(Source data)
════════════════════

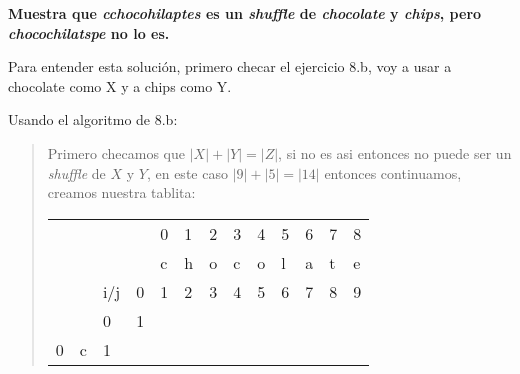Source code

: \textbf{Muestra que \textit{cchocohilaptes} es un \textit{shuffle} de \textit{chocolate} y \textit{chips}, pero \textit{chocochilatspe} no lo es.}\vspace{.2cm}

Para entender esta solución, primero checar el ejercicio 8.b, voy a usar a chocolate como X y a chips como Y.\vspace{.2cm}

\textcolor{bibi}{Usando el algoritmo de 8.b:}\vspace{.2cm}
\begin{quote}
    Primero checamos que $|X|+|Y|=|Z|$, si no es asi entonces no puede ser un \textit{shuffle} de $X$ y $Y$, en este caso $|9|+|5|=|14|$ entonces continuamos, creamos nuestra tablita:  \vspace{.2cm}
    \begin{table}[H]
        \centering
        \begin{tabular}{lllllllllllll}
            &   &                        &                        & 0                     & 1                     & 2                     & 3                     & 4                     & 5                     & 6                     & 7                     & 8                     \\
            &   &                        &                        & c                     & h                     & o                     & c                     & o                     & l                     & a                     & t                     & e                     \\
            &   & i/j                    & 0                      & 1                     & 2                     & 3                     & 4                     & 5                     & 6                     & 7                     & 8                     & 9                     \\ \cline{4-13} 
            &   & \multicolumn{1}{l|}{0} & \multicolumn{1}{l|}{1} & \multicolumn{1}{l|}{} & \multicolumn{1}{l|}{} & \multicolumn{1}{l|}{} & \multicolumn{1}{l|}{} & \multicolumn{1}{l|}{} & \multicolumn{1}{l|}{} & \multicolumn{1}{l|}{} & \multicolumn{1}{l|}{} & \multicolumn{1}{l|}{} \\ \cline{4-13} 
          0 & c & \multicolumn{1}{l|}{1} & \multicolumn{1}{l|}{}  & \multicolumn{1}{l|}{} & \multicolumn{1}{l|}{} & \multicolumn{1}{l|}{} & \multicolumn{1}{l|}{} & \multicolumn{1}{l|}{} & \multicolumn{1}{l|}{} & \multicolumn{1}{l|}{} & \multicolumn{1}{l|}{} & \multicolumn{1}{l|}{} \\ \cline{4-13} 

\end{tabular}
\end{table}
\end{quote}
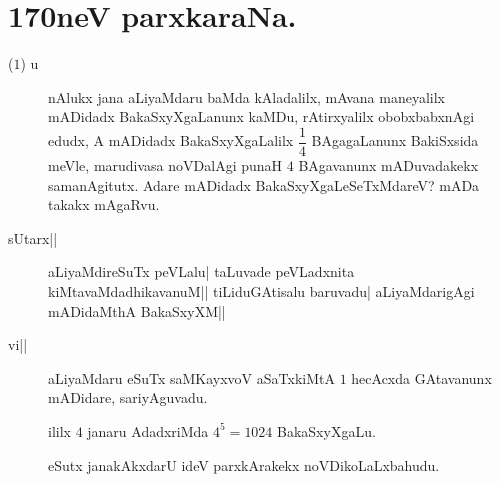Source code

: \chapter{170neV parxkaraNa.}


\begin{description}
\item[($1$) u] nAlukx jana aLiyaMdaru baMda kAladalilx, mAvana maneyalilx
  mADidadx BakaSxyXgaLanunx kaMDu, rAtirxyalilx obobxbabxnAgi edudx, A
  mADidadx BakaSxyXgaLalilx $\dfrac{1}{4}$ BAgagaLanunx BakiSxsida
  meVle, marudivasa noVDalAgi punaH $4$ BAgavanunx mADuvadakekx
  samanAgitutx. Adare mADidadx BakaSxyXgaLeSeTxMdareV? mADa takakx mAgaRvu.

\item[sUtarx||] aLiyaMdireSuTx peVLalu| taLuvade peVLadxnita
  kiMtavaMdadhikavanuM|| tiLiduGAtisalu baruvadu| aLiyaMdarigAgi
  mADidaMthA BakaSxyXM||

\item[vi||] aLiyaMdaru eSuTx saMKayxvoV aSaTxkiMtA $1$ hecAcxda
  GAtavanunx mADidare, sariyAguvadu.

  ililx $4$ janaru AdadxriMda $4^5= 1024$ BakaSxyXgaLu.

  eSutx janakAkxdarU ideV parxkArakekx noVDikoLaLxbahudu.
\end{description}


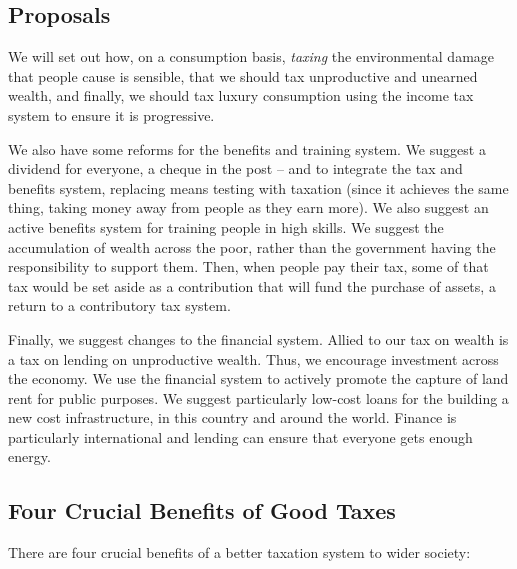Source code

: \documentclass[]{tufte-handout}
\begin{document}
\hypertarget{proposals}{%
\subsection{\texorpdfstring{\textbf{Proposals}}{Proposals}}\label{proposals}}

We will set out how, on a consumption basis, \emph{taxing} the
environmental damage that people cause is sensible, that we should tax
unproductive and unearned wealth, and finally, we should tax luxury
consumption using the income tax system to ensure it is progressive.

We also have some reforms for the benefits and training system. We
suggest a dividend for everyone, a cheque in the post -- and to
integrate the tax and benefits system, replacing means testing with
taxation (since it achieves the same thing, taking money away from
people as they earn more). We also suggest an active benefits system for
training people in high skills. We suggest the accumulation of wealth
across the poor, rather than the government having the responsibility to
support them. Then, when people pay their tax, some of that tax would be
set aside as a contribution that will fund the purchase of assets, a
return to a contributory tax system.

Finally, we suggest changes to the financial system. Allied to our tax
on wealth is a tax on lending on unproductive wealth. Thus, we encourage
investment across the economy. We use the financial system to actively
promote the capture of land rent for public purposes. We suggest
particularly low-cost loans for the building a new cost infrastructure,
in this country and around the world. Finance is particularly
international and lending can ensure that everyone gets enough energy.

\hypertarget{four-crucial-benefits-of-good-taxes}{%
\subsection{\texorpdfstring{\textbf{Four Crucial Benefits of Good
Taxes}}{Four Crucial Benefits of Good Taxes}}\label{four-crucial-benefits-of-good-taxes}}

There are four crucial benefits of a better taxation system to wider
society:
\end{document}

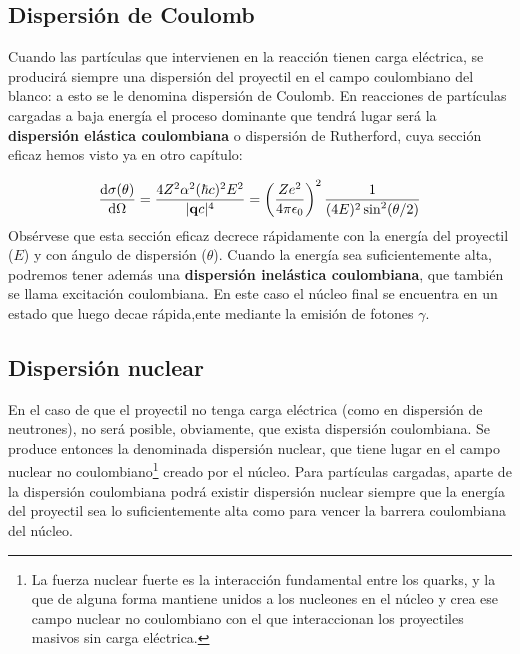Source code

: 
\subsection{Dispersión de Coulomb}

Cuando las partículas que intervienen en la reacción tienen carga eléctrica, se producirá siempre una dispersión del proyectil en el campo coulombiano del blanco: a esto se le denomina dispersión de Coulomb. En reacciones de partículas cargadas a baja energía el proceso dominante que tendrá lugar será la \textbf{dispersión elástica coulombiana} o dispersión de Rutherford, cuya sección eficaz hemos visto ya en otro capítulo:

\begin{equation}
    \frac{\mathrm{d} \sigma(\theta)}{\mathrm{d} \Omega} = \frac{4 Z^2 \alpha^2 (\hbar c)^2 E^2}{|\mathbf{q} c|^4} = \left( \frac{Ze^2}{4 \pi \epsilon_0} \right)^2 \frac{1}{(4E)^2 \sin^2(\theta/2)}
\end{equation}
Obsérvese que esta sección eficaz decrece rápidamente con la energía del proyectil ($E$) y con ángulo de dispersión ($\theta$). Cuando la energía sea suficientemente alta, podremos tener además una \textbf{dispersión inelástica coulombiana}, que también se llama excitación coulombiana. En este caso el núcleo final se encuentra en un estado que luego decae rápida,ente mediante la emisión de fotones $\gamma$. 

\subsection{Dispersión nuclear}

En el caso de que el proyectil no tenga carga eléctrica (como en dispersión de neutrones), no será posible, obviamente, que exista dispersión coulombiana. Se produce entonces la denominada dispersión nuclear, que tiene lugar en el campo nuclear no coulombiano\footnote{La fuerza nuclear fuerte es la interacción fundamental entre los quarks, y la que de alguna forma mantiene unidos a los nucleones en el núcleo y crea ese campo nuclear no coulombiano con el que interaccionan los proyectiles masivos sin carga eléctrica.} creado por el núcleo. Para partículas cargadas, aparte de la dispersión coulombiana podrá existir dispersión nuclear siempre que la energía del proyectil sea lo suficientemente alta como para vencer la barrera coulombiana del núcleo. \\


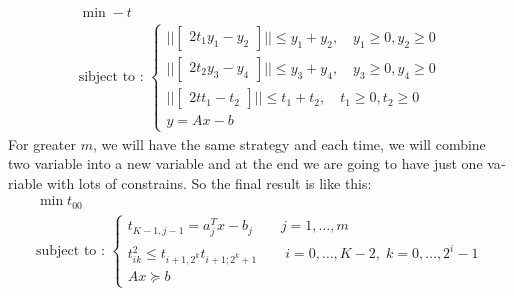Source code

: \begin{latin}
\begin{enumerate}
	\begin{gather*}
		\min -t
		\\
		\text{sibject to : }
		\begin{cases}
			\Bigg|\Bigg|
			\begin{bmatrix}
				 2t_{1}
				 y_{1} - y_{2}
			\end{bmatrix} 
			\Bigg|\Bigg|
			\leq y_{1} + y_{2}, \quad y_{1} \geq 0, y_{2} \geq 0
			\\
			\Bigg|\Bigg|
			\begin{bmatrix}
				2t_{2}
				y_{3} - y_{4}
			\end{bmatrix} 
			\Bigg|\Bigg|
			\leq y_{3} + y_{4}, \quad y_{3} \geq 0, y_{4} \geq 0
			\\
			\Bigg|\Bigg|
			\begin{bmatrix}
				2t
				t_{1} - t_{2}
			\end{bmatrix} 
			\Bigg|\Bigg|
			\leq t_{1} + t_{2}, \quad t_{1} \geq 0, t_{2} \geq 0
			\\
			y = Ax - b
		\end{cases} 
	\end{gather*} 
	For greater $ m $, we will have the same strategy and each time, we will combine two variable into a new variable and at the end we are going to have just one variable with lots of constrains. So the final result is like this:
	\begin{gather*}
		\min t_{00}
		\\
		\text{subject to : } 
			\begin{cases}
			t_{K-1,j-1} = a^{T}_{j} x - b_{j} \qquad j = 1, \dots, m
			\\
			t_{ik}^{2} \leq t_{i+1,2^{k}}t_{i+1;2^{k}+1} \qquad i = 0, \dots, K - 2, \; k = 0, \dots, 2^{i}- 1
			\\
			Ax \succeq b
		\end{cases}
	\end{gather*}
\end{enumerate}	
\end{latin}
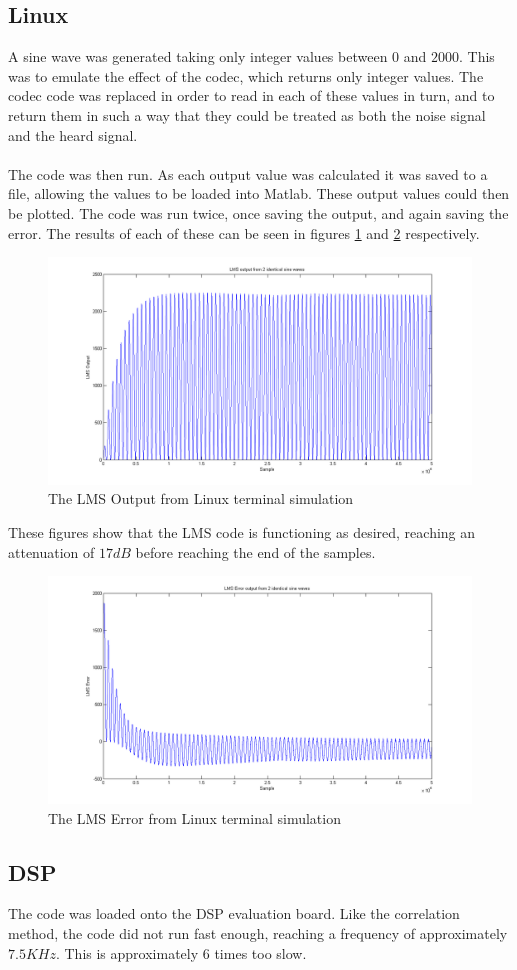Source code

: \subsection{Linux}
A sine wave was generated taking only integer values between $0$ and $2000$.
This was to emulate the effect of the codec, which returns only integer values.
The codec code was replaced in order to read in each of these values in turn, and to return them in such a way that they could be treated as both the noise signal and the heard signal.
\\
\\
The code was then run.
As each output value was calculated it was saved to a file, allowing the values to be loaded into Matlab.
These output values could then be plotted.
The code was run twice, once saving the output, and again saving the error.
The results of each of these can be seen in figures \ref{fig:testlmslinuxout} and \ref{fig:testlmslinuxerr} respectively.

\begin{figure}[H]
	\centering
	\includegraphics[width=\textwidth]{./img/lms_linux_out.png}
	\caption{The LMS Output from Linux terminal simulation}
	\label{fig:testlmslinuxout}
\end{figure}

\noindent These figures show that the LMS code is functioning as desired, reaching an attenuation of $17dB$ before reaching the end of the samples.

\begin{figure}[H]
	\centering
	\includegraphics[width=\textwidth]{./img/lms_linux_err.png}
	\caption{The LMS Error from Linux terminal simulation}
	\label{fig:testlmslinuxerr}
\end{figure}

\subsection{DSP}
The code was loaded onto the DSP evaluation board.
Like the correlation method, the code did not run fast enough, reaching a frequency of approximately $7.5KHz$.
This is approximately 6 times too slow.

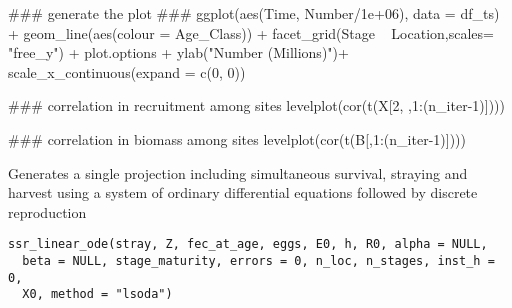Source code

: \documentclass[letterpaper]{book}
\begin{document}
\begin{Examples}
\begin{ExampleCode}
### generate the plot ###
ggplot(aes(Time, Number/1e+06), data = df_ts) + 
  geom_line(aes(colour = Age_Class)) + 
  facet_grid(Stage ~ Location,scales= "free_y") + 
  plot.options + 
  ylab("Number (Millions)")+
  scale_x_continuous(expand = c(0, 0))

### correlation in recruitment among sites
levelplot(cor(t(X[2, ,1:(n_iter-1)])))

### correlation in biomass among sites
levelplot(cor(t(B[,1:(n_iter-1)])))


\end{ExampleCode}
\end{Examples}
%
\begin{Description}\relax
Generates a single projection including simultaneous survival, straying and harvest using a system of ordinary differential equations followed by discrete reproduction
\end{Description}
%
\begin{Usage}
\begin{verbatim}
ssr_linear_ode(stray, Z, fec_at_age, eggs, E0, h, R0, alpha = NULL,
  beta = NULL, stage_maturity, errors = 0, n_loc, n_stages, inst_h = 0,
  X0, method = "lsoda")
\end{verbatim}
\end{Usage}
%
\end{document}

════════════════════

**TASK DIRECTIONS:**
Lines above that have "alpha": copy each of them.

**ANSWER SECTION:**
    \frac{\mathrm{d} \sigma(\theta)}{\mathrm{d} \Omega} = \frac{4 Z^2 \alpha^2 (\hbar c)^2 E^2}{|\mathbf{q} c|^4} = \left( \frac{Ze^2}{4 \pi \epsilon_0} \right)^2 \frac{1}{(4E)^2 \sin^2(\theta/2)}
ssr_linear_ode(stray, Z, fec_at_age, eggs, E0, h, R0, alpha = NULL,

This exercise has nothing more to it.